SL: You have now been on Sesame Street for more than 23 years. When you were originally cast, did you ever expect to perform in the series this long? What interests you in coming back every season?
My first season of Sesame Street was back in 1998, and we were celebrating 30 years on the air. In my head as an actor coming from theatre, a run of a show is anywhere from a few months to a couple of years. So, in my head I thought, “If I make it to five years on the show, that will be a great run.” So now that I’ve been at Sesame for 23 years, it’s both astounding and surreal. What makes Sesame Street so unique and special is that since we have been producing new shows for 52 years, we are able to address current issues that affect children both here in the US and throughout the world. This past year and a half is a perfect example. During the pandemic we realized that both children and families had so many questions, and so we created a partnership with CNN to host Town Hall specials about COVID where children and parents could submit questions, and a panel of experts (doctors, scientists, and educators), along with our beloved Muppets, helped provide answers and support. We also created specials in response to the necessity of the Black Lives Matter movement (Emmy-winning The Power of We), and in response to the increase of racial incidents against Asian Americans (See Us Coming Together, which premieres on Thanksgiving Day on HBO Max, PBS, and YouTube). I am extremely proud to be a part of a show that educates, entertains, and teaches children everywhere how to be smarter, stronger and kinder.
SL: You recently directed another Utah production: the world premiere of Gold Mountain with Utah Shakespeare Festival. Tell us about this production and your experience with it.
Gold Mountain was special for me because it was a culmination of seven years of collaboration between the composer and playwright Jason Ma and myself. We both felt that the show was a testament to the history of these Chinese railroad workers who helped build the Transcontinental Railroad, literally helped to create the United States of America, and then were erased from the history books. It was a labor of love, and I was so happy with the production, the actors, the designers, and that the reception from the SLC community was so warm and welcoming. We hope it has a bright future, and we are grateful that it began in the state where these two trains met back in 1869.
SL: Had you been to Utah before directing these two productions? How have you liked being here?

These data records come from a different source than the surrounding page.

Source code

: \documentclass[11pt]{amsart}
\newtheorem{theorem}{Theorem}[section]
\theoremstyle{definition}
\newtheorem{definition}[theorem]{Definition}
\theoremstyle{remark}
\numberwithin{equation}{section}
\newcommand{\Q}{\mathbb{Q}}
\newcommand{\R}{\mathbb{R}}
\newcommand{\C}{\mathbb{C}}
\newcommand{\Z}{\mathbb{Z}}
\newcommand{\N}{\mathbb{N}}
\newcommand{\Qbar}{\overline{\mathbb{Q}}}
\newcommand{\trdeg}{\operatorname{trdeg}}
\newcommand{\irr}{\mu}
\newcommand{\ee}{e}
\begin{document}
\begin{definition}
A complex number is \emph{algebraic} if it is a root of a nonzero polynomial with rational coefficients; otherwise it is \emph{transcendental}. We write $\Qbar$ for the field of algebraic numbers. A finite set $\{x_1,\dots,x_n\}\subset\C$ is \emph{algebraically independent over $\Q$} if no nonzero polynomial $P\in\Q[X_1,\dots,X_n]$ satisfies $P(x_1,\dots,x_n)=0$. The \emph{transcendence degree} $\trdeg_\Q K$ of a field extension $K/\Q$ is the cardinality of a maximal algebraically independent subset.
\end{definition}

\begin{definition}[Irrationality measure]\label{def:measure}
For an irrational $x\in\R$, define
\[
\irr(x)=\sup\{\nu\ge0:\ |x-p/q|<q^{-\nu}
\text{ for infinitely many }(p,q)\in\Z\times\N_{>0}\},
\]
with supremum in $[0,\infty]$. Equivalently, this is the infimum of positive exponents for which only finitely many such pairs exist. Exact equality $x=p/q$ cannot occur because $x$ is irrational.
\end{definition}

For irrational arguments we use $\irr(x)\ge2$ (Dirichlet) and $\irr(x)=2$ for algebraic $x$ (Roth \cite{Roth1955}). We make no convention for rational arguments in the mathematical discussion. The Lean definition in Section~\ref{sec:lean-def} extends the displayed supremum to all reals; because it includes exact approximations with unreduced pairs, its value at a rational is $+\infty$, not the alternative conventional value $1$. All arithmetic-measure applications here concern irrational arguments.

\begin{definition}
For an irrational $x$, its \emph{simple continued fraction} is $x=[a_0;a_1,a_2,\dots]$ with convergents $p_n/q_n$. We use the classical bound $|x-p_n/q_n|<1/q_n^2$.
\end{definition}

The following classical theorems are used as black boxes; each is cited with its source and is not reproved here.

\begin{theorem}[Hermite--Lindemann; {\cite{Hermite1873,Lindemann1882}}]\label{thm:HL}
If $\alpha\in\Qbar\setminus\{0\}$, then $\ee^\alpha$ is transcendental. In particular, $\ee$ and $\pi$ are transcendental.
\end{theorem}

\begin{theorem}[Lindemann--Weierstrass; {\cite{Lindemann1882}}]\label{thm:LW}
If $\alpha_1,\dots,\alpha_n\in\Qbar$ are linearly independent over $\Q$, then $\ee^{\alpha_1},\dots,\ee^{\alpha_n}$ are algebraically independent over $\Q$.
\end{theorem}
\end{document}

I have spent time in both Cedar City and SLC, and I have to tell you there are times that I look up at the mountain ranges with the sun hitting them in the morning and at sunset, and it takes my breath away. I was last in SLC and Ogden in 2019 when we celebrated Spike 150 with a concert version of Gold Mountain, and I was charmed by the city, the people, and the food. One of my favorite food items that is available here in the city are a pastry called a Kouign-amann, which is basically a croissant which is rolled in sugar, so it is both caramelized and buttery. My personal favorites are from Eva’s and Les Madeleines, and I’ve introduced all of our NYC actors and designers to these little pieces of heaven. I gave a bunch of them to the Gold Mountain cast and crew for Opening Night, and they absolutely loved them.
SL: Tell us anything else you would like readers to know about this musical.
For many of our cast this is their first live show back since the pandemic shut down theatres throughout the country, and so there is a sense of urgency in wanting to get in front of live audiences once again. So, we are ready for you SLC. I hope you are ready for us.